Item 3.01.   Notice of Delisting or Failure to Satisfy a Continued Listing Rule

              or Standard; Transfer of Listing.



Frank Kern, a member of the Board of Directors (the "Board") of Nebula Acquisition Corporation (the "Company"), died unexpectedly on March 2, 2020. Mr. Kern also served as an independent member of the Compensation Committee of the Board.

On March 4, 2020, the Company notified the Nasdaq Stock Market ("Nasdaq") of Mr. Kern's death. As a result of Mr.

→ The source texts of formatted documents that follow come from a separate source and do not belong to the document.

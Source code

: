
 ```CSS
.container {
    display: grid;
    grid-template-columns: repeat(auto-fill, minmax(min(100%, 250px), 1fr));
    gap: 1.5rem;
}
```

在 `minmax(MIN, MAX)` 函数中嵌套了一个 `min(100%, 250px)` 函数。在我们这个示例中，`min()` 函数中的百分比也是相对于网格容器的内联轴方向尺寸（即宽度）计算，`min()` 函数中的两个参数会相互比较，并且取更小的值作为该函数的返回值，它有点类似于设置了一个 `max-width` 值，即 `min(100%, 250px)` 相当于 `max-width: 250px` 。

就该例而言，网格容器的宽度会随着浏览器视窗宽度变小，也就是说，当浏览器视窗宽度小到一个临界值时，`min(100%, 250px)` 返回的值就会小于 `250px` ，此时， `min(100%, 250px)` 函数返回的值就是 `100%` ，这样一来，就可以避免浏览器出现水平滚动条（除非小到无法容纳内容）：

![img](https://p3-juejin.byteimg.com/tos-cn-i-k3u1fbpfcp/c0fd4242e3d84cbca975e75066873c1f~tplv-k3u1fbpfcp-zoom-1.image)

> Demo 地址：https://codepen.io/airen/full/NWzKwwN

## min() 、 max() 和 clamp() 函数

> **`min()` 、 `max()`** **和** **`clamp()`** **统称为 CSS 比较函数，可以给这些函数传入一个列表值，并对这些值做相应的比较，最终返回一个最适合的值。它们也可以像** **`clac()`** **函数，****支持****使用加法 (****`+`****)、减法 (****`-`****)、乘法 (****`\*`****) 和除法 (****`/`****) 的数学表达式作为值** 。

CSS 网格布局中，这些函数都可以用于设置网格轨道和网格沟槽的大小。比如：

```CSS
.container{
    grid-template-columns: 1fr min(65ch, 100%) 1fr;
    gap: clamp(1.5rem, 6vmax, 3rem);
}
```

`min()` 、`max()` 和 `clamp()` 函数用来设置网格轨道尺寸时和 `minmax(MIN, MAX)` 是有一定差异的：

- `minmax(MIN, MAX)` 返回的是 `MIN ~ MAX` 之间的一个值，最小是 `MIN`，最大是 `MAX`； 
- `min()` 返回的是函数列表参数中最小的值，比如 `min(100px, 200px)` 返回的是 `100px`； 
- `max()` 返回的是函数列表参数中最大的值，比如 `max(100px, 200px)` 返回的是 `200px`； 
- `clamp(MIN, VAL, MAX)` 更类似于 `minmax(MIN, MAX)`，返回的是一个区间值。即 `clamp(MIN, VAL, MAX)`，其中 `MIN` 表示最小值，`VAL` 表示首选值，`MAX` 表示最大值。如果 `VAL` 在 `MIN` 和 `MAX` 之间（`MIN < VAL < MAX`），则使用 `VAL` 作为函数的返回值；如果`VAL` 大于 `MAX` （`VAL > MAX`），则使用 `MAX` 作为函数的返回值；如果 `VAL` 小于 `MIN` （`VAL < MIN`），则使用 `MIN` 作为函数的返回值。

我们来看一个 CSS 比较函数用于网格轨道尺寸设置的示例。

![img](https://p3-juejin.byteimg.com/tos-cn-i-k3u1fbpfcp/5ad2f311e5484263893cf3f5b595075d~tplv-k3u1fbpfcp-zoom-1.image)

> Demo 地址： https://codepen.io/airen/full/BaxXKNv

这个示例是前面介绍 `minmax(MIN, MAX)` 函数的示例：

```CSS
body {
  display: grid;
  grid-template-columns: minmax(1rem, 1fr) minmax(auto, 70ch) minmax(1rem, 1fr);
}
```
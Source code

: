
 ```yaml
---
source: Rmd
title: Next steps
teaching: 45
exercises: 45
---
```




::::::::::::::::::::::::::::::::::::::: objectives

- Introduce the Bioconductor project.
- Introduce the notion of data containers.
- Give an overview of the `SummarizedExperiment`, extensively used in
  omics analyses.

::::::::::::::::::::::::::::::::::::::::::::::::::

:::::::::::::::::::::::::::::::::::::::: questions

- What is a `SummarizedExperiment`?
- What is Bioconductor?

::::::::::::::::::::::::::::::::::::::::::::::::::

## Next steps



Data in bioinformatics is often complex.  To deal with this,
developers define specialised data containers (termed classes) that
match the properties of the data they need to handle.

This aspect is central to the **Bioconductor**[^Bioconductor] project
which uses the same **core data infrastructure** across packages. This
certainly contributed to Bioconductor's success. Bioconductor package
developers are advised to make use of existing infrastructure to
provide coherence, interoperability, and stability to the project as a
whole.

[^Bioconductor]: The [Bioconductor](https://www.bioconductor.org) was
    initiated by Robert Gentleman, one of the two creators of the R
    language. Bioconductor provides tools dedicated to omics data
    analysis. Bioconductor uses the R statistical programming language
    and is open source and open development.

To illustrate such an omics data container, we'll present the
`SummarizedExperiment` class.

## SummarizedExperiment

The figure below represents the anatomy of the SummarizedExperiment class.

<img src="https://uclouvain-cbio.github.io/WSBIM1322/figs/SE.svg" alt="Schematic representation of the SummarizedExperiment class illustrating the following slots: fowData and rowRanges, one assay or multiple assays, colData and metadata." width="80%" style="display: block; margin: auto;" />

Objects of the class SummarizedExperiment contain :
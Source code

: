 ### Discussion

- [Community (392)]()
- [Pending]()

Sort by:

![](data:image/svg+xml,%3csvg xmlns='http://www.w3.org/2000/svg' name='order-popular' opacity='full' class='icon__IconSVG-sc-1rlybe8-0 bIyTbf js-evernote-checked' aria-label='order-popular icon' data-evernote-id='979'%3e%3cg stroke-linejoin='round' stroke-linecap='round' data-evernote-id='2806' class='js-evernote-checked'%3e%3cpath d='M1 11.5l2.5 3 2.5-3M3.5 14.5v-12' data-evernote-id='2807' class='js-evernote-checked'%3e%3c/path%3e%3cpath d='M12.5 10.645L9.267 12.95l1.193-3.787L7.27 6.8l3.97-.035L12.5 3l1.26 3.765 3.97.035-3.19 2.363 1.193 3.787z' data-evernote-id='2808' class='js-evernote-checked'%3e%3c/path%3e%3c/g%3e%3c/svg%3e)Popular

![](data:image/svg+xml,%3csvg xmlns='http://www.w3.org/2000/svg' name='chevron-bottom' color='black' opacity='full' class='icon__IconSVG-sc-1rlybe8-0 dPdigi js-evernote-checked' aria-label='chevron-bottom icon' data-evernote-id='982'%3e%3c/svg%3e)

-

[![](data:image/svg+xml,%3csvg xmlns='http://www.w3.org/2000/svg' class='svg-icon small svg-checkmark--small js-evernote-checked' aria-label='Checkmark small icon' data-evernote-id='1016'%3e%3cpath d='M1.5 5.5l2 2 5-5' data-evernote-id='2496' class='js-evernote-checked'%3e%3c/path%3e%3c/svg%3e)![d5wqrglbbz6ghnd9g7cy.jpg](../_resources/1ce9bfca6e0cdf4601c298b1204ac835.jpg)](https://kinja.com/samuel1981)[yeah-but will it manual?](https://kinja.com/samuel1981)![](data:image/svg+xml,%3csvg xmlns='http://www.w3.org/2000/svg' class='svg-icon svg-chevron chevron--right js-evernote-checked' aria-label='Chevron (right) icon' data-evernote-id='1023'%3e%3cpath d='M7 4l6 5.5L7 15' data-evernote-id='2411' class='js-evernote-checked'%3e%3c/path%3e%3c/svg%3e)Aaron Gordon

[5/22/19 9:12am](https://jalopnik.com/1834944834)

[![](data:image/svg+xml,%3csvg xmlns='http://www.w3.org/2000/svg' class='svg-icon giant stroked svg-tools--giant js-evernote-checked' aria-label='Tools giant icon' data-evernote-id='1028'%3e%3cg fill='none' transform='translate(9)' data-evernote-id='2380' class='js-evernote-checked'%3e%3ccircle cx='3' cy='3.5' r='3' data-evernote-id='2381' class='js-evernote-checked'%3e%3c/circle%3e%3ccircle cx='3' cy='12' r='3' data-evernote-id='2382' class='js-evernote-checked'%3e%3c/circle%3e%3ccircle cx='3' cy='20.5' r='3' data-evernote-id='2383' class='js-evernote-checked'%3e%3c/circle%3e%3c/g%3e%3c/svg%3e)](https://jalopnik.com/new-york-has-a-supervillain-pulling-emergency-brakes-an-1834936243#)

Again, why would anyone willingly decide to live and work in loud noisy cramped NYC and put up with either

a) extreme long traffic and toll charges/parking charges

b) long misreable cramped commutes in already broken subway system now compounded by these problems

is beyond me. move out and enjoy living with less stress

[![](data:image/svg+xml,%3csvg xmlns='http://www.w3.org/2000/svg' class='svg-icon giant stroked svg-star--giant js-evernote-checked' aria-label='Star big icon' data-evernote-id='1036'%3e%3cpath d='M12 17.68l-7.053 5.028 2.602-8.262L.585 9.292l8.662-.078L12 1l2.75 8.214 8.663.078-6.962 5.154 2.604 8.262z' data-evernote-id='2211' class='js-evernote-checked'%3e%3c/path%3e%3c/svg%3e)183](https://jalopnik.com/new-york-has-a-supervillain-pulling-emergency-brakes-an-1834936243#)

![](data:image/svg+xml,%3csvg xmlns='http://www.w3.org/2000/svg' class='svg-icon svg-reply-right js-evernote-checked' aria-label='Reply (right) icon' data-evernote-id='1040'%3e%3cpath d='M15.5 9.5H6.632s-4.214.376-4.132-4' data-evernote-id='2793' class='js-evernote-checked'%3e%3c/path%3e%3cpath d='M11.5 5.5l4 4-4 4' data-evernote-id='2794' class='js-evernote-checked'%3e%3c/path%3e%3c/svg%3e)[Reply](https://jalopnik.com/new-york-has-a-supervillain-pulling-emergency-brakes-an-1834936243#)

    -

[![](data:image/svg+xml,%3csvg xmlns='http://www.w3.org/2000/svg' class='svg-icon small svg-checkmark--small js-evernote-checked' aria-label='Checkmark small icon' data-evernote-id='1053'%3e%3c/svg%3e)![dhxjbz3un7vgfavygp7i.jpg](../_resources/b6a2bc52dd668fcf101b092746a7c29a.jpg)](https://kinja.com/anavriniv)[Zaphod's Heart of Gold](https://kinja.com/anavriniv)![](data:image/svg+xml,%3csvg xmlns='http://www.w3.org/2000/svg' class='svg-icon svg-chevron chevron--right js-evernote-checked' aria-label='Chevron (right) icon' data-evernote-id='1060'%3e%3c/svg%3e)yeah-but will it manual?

Kern's death, the Company is temporarily not in compliance with the continued listing requirements as set forth in Nasdaq Listing Rules 5605(b)(1) and 5605(d)(2)(A) regarding the composition of the Board and its Compensation Committee, respectively, because a majority of the Board is not comprised of independent directors and the Compensation Committee is not comprised of at least two independent directors. The Company has determined to rely on the cure periods set forth in Listing Rules 5605(b)(1)(A) and 5605(d)(4) of the Nasdaq Listing Rules with respect to the composition of the Board and its Compensation Committee, respectively.

On March 6, 2020, the Company received a response letter from Nasdaq acknowledging the Company's non-compliance with Nasdaq Listing Rule 5605. The Nasdaq letter further provided that consistent with Nasdaq Listing Rules 5605(b)(1)(A) and 5605(d)(4), Nasdaq will provide the Company with a cure period in order to regain compliance until the earlier to occur of (i) its next annual stockholders meeting or March 2, 2021; or (ii) if the next annual shareholders' meeting is held before August 31, 2020, then the Company must evidence compliance no later than August 31, 2020.

The Company expects to regain compliance with Nasdaq Listing Rule 5605 prior to the expiration of the cure period provided by Nasdaq.




Item 5.02.   Departure of Directors or Certain Officers; Election of Directors;
             Appointment of Certain Officers; Compensatory Arrangements of
             Certain Officers.



The information set forth in Item 3.01 of this Current Report on Form 8-K is incorporated into this Item 5.02 by reference.